### Directions
Reproduce the entries below exactly, but leave the pictures out.

### Data for this exercise
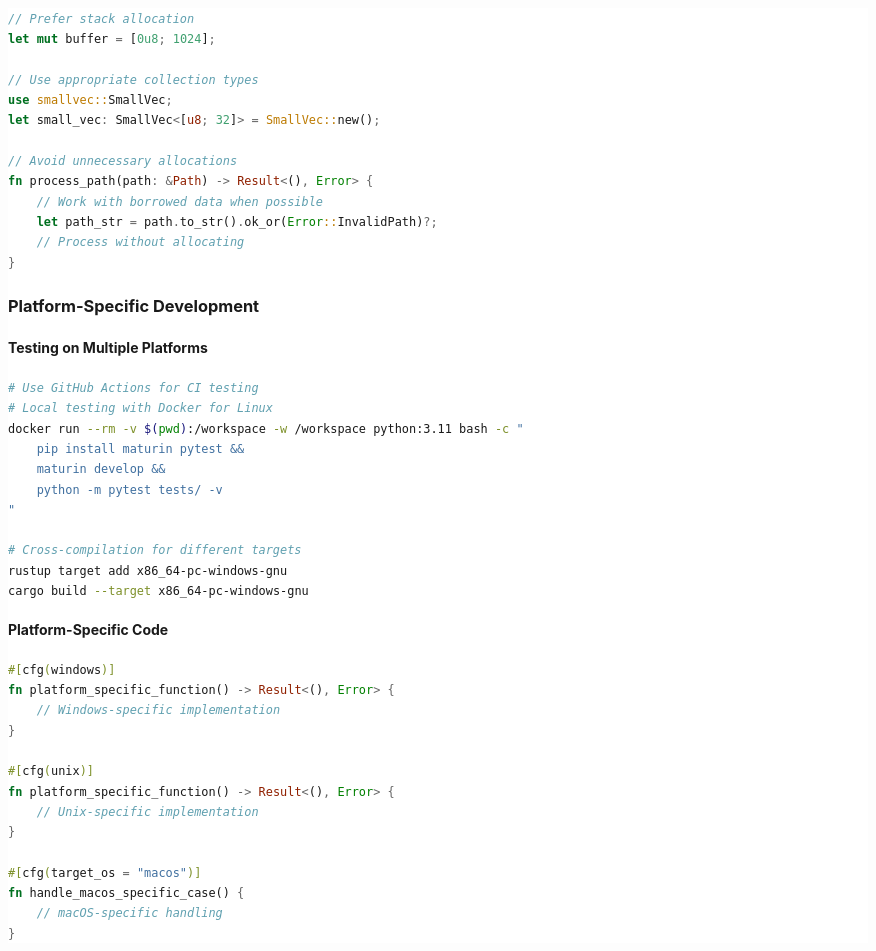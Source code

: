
 ```rust
// Prefer stack allocation
let mut buffer = [0u8; 1024];

// Use appropriate collection types
use smallvec::SmallVec;
let small_vec: SmallVec<[u8; 32]> = SmallVec::new();

// Avoid unnecessary allocations
fn process_path(path: &Path) -> Result<(), Error> {
    // Work with borrowed data when possible
    let path_str = path.to_str().ok_or(Error::InvalidPath)?;
    // Process without allocating
}
```

### Platform-Specific Development

#### Testing on Multiple Platforms

```bash
# Use GitHub Actions for CI testing
# Local testing with Docker for Linux
docker run --rm -v $(pwd):/workspace -w /workspace python:3.11 bash -c "
    pip install maturin pytest &&
    maturin develop &&
    python -m pytest tests/ -v
"

# Cross-compilation for different targets
rustup target add x86_64-pc-windows-gnu
cargo build --target x86_64-pc-windows-gnu
```

#### Platform-Specific Code

```rust
#[cfg(windows)]
fn platform_specific_function() -> Result<(), Error> {
    // Windows-specific implementation
}

#[cfg(unix)]
fn platform_specific_function() -> Result<(), Error> {
    // Unix-specific implementation
}

#[cfg(target_os = "macos")]
fn handle_macos_specific_case() {
    // macOS-specific handling
}
```
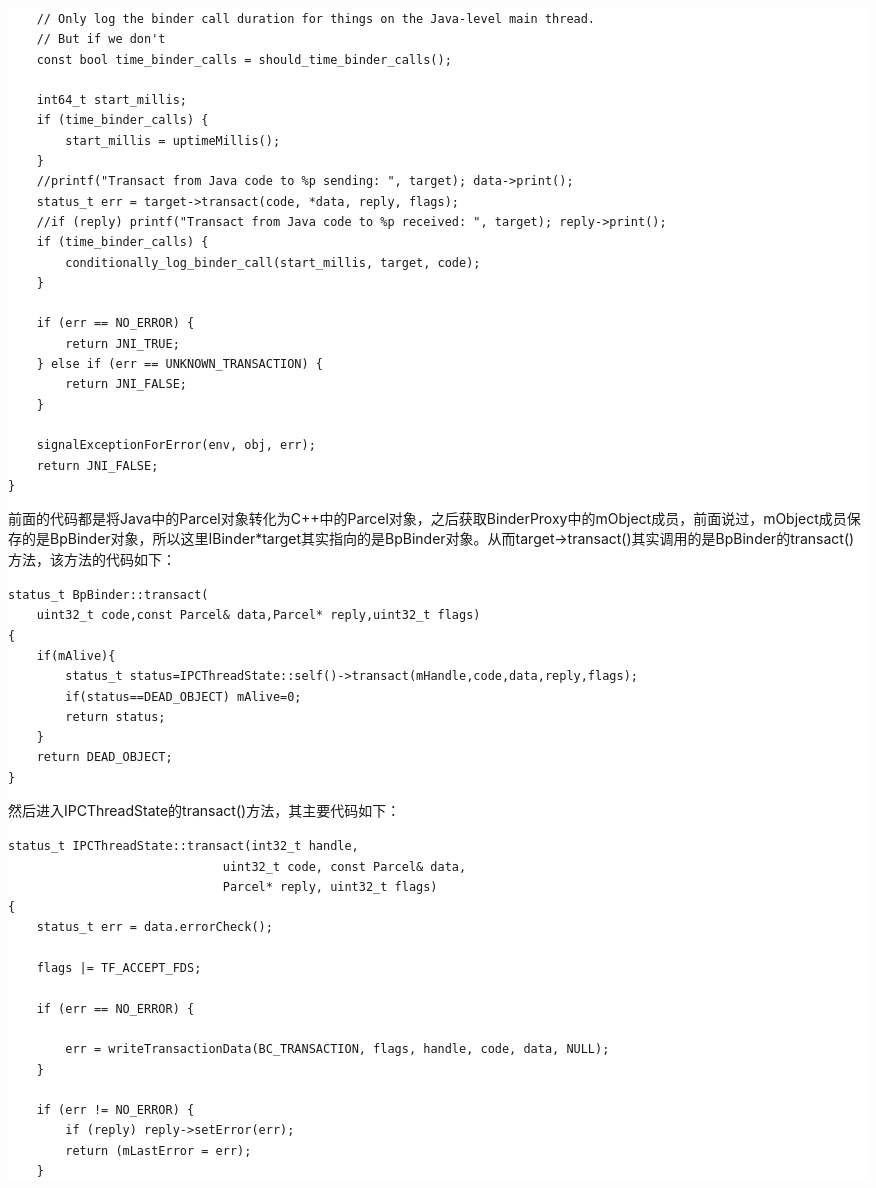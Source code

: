         // Only log the binder call duration for things on the Java-level main thread.
        // But if we don't
        const bool time_binder_calls = should_time_binder_calls();

        int64_t start_millis;
        if (time_binder_calls) {
            start_millis = uptimeMillis();
        }
        //printf("Transact from Java code to %p sending: ", target); data->print();
        status_t err = target->transact(code, *data, reply, flags);
        //if (reply) printf("Transact from Java code to %p received: ", target); reply->print();
        if (time_binder_calls) {
            conditionally_log_binder_call(start_millis, target, code);
        }

        if (err == NO_ERROR) {
            return JNI_TRUE;
        } else if (err == UNKNOWN_TRANSACTION) {
            return JNI_FALSE;
        }

        signalExceptionForError(env, obj, err);
        return JNI_FALSE;
    }

前面的代码都是将Java中的Parcel对象转化为C++中的Parcel对象，之后获取BinderProxy中的mObject成员，前面说过，mObject成员保存的是BpBinder对象，所以这里IBinder*target其实指向的是BpBinder对象。从而target->transact()其实调用的是BpBinder的transact()方法，该方法的代码如下：  

    status_t BpBinder::transact(
        uint32_t code,const Parcel& data,Parcel* reply,uint32_t flags)
    {
        if(mAlive){
            status_t status=IPCThreadState::self()->transact(mHandle,code,data,reply,flags);
            if(status==DEAD_OBJECT) mAlive=0;
            return status;
        }
        return DEAD_OBJECT;
    }

然后进入IPCThreadState的transact()方法，其主要代码如下：  

    status_t IPCThreadState::transact(int32_t handle,
                                  uint32_t code, const Parcel& data,
                                  Parcel* reply, uint32_t flags)
    {
        status_t err = data.errorCheck();

        flags |= TF_ACCEPT_FDS;
       
        if (err == NO_ERROR) {
            
            err = writeTransactionData(BC_TRANSACTION, flags, handle, code, data, NULL);
        }
        
        if (err != NO_ERROR) {
            if (reply) reply->setError(err);
            return (mLastError = err);
        }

### Answer to this exercise
Source code

:
 ```rust
// Prefer stack allocation
let mut buffer = [0u8; 1024];

// Use appropriate collection types
use smallvec::SmallVec;
let small_vec: SmallVec<[u8; 32]> = SmallVec::new();

// Avoid unnecessary allocations
fn process_path(path: &Path) -> Result<(), Error> {
    // Work with borrowed data when possible
    let path_str = path.to_str().ok_or(Error::InvalidPath)?;
    // Process without allocating
}
```

### Platform-Specific Development

#### Testing on Multiple Platforms

```bash
# Use GitHub Actions for CI testing
# Local testing with Docker for Linux
docker run --rm -v $(pwd):/workspace -w /workspace python:3.11 bash -c "
    pip install maturin pytest &&
    maturin develop &&
    python -m pytest tests/ -v
"

# Cross-compilation for different targets
rustup target add x86_64-pc-windows-gnu
cargo build --target x86_64-pc-windows-gnu
```

#### Platform-Specific Code

```rust
#[cfg(windows)]
fn platform_specific_function() -> Result<(), Error> {
    // Windows-specific implementation
}

#[cfg(unix)]
fn platform_specific_function() -> Result<(), Error> {
    // Unix-specific implementation
}

#[cfg(target_os = "macos")]
fn handle_macos_specific_case() {
    // macOS-specific handling
}
```
Source code

:         // Only log the binder call duration for things on the Java-level main thread.
        // But if we don't
        const bool time_binder_calls = should_time_binder_calls();

        int64_t start_millis;
        if (time_binder_calls) {
            start_millis = uptimeMillis();
        }
        //printf("Transact from Java code to %p sending: ", target); data->print();
        status_t err = target->transact(code, *data, reply, flags);
        //if (reply) printf("Transact from Java code to %p received: ", target); reply->print();
        if (time_binder_calls) {
            conditionally_log_binder_call(start_millis, target, code);
        }

        if (err == NO_ERROR) {
            return JNI_TRUE;
        } else if (err == UNKNOWN_TRANSACTION) {
            return JNI_FALSE;
        }

        signalExceptionForError(env, obj, err);
        return JNI_FALSE;
    }

前面的代码都是将Java中的Parcel对象转化为C++中的Parcel对象，之后获取BinderProxy中的mObject成员，前面说过，mObject成员保存的是BpBinder对象，所以这里IBinder*target其实指向的是BpBinder对象。从而target->transact()其实调用的是BpBinder的transact()方法，该方法的代码如下：  

    status_t BpBinder::transact(
        uint32_t code,const Parcel& data,Parcel* reply,uint32_t flags)
    {
        if(mAlive){
            status_t status=IPCThreadState::self()->transact(mHandle,code,data,reply,flags);
            if(status==DEAD_OBJECT) mAlive=0;
            return status;
        }
        return DEAD_OBJECT;
    }

然后进入IPCThreadState的transact()方法，其主要代码如下：  

    status_t IPCThreadState::transact(int32_t handle,
                                  uint32_t code, const Parcel& data,
                                  Parcel* reply, uint32_t flags)
    {
        status_t err = data.errorCheck();

        flags |= TF_ACCEPT_FDS;
       
        if (err == NO_ERROR) {
            
            err = writeTransactionData(BC_TRANSACTION, flags, handle, code, data, NULL);
        }
        
        if (err != NO_ERROR) {
            if (reply) reply->setError(err);
            return (mLastError = err);
        }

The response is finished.